- TASK DIRECTIONS
Among the entries below, find each line holding "rmwc" and return it.

- DATA SUPPLIED
________________________________________

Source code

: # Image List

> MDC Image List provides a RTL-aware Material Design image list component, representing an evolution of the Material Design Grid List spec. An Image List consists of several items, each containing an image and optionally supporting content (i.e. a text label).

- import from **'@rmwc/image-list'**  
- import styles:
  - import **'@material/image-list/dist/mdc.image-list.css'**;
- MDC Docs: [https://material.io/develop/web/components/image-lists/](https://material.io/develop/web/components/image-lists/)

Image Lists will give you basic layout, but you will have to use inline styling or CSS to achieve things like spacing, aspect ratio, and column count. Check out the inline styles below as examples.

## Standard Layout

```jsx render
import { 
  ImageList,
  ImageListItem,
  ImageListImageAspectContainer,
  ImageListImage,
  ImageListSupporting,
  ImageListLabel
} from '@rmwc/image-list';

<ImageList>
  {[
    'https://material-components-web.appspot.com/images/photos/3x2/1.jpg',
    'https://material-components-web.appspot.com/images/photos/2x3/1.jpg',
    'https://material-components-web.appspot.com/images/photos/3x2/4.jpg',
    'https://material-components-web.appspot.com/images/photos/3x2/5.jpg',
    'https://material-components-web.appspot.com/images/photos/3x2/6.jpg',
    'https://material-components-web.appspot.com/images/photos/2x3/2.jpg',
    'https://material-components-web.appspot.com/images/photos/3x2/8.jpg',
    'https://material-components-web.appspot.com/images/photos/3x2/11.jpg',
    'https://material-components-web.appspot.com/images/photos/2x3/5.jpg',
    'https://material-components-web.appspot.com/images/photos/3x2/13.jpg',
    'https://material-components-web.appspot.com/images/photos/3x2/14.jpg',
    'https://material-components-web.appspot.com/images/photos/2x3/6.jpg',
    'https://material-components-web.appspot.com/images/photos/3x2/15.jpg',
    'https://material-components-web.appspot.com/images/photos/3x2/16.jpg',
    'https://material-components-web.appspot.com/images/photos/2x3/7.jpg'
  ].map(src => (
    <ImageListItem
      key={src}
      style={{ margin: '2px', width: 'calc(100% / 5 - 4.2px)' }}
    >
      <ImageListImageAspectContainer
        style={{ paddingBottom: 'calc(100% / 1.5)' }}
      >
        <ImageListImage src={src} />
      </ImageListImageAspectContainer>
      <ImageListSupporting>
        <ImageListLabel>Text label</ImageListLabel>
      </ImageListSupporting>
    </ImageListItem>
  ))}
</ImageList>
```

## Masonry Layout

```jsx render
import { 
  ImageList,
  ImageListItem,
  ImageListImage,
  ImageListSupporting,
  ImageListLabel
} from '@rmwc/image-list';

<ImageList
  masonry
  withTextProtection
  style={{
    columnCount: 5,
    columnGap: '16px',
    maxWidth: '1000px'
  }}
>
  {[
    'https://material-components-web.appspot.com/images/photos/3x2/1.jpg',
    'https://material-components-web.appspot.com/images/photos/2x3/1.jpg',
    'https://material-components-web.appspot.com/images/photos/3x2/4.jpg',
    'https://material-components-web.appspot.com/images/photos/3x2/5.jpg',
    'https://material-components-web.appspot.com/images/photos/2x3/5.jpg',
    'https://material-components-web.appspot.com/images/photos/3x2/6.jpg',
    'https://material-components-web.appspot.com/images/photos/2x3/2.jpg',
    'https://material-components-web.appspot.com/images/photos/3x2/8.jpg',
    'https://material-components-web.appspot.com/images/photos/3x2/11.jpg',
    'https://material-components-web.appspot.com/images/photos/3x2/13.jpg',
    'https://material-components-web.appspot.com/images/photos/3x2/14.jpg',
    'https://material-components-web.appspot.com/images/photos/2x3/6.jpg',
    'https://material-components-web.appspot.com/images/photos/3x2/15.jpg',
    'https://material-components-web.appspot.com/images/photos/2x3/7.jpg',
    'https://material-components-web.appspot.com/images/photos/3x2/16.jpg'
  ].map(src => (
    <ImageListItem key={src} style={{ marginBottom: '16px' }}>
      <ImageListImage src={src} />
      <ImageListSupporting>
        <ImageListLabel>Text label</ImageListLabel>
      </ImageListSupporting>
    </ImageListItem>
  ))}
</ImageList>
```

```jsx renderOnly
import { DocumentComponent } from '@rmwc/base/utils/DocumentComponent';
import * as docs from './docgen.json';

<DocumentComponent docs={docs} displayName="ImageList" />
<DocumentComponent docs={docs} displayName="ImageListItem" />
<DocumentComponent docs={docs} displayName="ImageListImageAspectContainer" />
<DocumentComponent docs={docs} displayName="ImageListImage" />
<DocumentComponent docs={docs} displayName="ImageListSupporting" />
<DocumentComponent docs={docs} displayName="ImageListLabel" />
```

________________________________________

- EXERCISE RESULT
- import from **'@rmwc/image-list'**  
} from '@rmwc/image-list';
} from '@rmwc/image-list';
import { DocumentComponent } from '@rmwc/base/utils/DocumentComponent';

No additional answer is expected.